I had saved and planned for over a year, and the trip had been postponed from November to February. I was there with a dear friend, and we both called it the trip of a lifetime. I settled in my mind that I would enjoy the trip and focus on being in the present instead the brokenness I could do nothing about.
Sitting on the sea of Galilee six days into our trip but the first morning in Israel, I felt so broken surrounded by people I didn’t know at all. Our tour host shared how Jesus has spoke “Peace” to the storm on that very same sea. He shared more, but I just wept. I prayed with three other ladies, not sharing all that was on my heart, but just speaking peace into each other’s lives and the storms that we were each facing. Then such a wave of peace came over me. That peace that surpasses all understanding. It has not left, and at times as people as how the circumstances are, I have to remind myself why it would be a question because my peace is so real.
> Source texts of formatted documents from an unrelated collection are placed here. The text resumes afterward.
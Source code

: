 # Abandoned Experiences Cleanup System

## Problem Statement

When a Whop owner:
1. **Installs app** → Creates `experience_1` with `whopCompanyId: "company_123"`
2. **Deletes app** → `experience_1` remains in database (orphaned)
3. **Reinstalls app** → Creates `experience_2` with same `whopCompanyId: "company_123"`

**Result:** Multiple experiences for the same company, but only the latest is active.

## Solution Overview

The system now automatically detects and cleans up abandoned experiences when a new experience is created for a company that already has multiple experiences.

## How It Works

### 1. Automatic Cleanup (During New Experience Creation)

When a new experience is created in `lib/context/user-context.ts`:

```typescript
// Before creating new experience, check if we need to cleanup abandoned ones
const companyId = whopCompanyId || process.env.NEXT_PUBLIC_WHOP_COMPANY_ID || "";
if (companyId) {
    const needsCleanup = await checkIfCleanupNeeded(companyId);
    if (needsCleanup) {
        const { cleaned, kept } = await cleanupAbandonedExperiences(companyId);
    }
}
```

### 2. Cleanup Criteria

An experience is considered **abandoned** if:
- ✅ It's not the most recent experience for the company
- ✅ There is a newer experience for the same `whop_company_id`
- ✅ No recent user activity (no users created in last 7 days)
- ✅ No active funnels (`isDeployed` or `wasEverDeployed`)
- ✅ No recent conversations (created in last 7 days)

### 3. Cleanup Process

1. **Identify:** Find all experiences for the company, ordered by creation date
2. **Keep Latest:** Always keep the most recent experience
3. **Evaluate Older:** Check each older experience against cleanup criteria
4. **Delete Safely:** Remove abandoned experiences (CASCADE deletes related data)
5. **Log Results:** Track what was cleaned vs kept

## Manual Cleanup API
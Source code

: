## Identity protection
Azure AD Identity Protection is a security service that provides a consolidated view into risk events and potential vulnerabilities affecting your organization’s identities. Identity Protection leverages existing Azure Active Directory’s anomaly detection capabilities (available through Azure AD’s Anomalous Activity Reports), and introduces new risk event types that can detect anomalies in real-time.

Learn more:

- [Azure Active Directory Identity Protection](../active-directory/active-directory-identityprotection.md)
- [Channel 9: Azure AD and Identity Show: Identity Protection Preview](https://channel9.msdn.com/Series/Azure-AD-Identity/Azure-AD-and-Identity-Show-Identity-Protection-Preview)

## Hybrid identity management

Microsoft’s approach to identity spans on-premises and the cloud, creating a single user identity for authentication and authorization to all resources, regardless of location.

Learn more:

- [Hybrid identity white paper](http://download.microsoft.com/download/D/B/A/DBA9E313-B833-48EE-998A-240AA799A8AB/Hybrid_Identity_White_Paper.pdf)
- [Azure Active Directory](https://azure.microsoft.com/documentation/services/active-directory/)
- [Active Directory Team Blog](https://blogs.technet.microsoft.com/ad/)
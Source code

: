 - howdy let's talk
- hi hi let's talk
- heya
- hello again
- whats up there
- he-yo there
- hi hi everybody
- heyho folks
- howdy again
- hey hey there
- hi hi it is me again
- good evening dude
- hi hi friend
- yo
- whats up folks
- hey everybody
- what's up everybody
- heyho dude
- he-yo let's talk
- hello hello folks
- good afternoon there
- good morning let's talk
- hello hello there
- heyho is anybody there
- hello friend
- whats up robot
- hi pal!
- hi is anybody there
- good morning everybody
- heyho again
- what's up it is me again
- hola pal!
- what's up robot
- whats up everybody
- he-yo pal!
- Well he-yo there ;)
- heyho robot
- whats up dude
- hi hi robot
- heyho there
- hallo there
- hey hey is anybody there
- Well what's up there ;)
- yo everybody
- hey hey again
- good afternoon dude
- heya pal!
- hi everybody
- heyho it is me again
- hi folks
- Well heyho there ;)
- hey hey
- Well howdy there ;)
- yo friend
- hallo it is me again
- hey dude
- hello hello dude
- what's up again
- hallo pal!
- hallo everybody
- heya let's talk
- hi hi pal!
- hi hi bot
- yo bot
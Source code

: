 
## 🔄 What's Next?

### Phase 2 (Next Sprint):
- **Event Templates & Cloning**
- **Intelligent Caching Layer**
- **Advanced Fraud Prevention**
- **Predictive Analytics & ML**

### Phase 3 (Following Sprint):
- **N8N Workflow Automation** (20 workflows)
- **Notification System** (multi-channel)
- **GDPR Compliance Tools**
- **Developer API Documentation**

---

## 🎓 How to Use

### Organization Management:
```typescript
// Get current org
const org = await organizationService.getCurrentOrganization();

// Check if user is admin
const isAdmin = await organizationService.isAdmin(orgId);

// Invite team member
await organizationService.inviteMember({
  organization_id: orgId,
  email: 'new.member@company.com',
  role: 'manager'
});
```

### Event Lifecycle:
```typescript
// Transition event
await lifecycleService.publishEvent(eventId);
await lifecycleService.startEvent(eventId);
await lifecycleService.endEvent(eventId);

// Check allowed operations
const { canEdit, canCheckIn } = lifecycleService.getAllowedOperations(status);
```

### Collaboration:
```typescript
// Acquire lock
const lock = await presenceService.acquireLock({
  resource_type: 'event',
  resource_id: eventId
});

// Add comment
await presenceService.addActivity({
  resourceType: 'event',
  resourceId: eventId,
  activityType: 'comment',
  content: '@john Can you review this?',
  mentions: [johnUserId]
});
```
Throughout the next eight days, I kept seeing sparrows, and I knew that God was watching over me and all of my family. I would smile. This passage kept coming to mind,
“Therefore, don’t be afraid of them, since there is nothing covered that won’t be uncovered and nothing hidden that won’t be made known. What I tell you in the dark, speak in the light. What you hear in a whisper, proclaim on the housetops. Don’t fear those who kill the body but are not able to kill the soul; rather, fear him who is able to destroy both soul and body in hell. Aren’t two sparrows sold for a penny? Yet not one of them falls to the ground without your Father’s consent. But even the hairs of your head have all been counted. So don’t be afraid; you are worth more than many sparrows. Matthew 10:26-31 CSB
Nine days later we were coming back to even more turmoil as the CO-VID19 had started shutting areas down. I realized that God had protected us even there as we had planned to go to the Church of the Nativity but it was so packed with tourists that as a group we decided to skip it. They had shut down Bethlehem to tourists as we left Israel. Within a week of our return, they were shutting down New York and New Jersey. We were almost oblivious to the events that had taken place while we were gone surrounding the rest of the world.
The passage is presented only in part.